The asking price has since fallen to $25 million, according to realestate.com.au, with Jordan desperately working with several agencies and employing different techniques, including a video tour.
According to industry experts, one of the reasons why the property is struggling in the market is because of the personalised nature of the home.
The 7.4 acre home is full of the basketball legend's thumbprints, from a large number '23' emblazoned on the front gate to a full-sized indoor basketball court.
The property listing boasts its impressive history: "If these walls could talk, the stories they would tell would be incredible.
"Hands of poker were played late into the night in the card room, while Jordan and friends smoked his favourite cigars from his humidor.
"He and his family watched movies on his huge video screen that descends from the ceiling, or swam in the infinity pool, with its central platform like a ball swishing into the net.

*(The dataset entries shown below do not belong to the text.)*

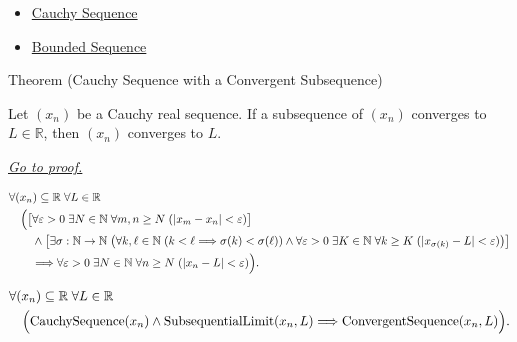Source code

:\begin{dependencies}
\begin{itemize}
  \item \hyperref[def:cauchy-sequence]{Cauchy Sequence}
  \item \hyperref[def:bounded-sequence]{Bounded Sequence}
\end{itemize}
\end{dependencies}


\begin{theorembox}{Theorem (Cauchy Sequence with a Convergent Subsequence)}
\begin{theorem}
\label{thm:cauchy-sequence-with-convergent-subsequence}
Let $(x_n)$ be a Cauchy real sequence. If a subsequence of $(x_n)$
converges to $L\in\mathbb{R}$, then $(x_n)$ converges to $L$.

\smallskip
\noindent
\hyperref[prf:cauchy-sequence-with-convergent-subsequence]{\textit{Go to proof.}}
\end{theorem}
\end{theorembox}

\begin{remark*}
\[
\begin{aligned}
&\forall (x_n)\subseteq\mathbb{R}\;\forall L\in\mathbb{R}\\
&\quad
\Bigl(
  \bigl[
    \forall \varepsilon>0\;\exists N\in\mathbb{N}\;\forall m,n\ge N
    \;( |x_m-x_n|<\varepsilon )
  \bigr]\\
&\qquad\land
  \bigl[
    \exists \sigma:\mathbb{N}\to\mathbb{N}\;
    \bigl(
      \forall k,\ell\in\mathbb{N}\;(k<\ell\Longrightarrow \sigma(k)<\sigma(\ell))
      \land
      \forall \varepsilon>0\;\exists K\in\mathbb{N}\;\forall k\ge K
      \;( |x_{\sigma(k)}-L|<\varepsilon )
    \bigr)
  \bigr]\\
&\qquad\Longrightarrow
  \forall \varepsilon>0\;\exists N\in\mathbb{N}\;\forall n\ge N
  \;( |x_n-L|<\varepsilon )
\Bigr).
\end{aligned}
\]
\end{remark*}

\begin{remark*}
\[
\begin{aligned}
&\forall (x_n)\subseteq\mathbb{R}\;\forall L\in\mathbb{R}\\
&\quad
\Bigl(
  \operatorname{CauchySequence}(x_n)
  \land
  \operatorname{SubsequentialLimit}(x_n,L)
  \Longrightarrow
  \operatorname{ConvergentSequence}(x_n,L)
\Bigr).
\end{aligned}
\]
\end{remark*}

"The 'Breakfast Club', a core group of talented Bulls players, worked out in Jordan's fitness centre, and strategized on future games over breakfasts made by his private chef."
Luxury real estate agent Kofi Nartey, who tried to sell the property in 2015, noted how serious Jordan was about selling the place and explained that the home was seen more as a "piece of history".
"The buyers for a home like this aren't buying it to be in the neighbourhood," he told Realtor.com. "They're buying it because they want to own a piece of history."
Jordan, who is reportedly worth around $2.5 billion, says his favourite room in the mansion is the library, a haven for both bookworms and film fans.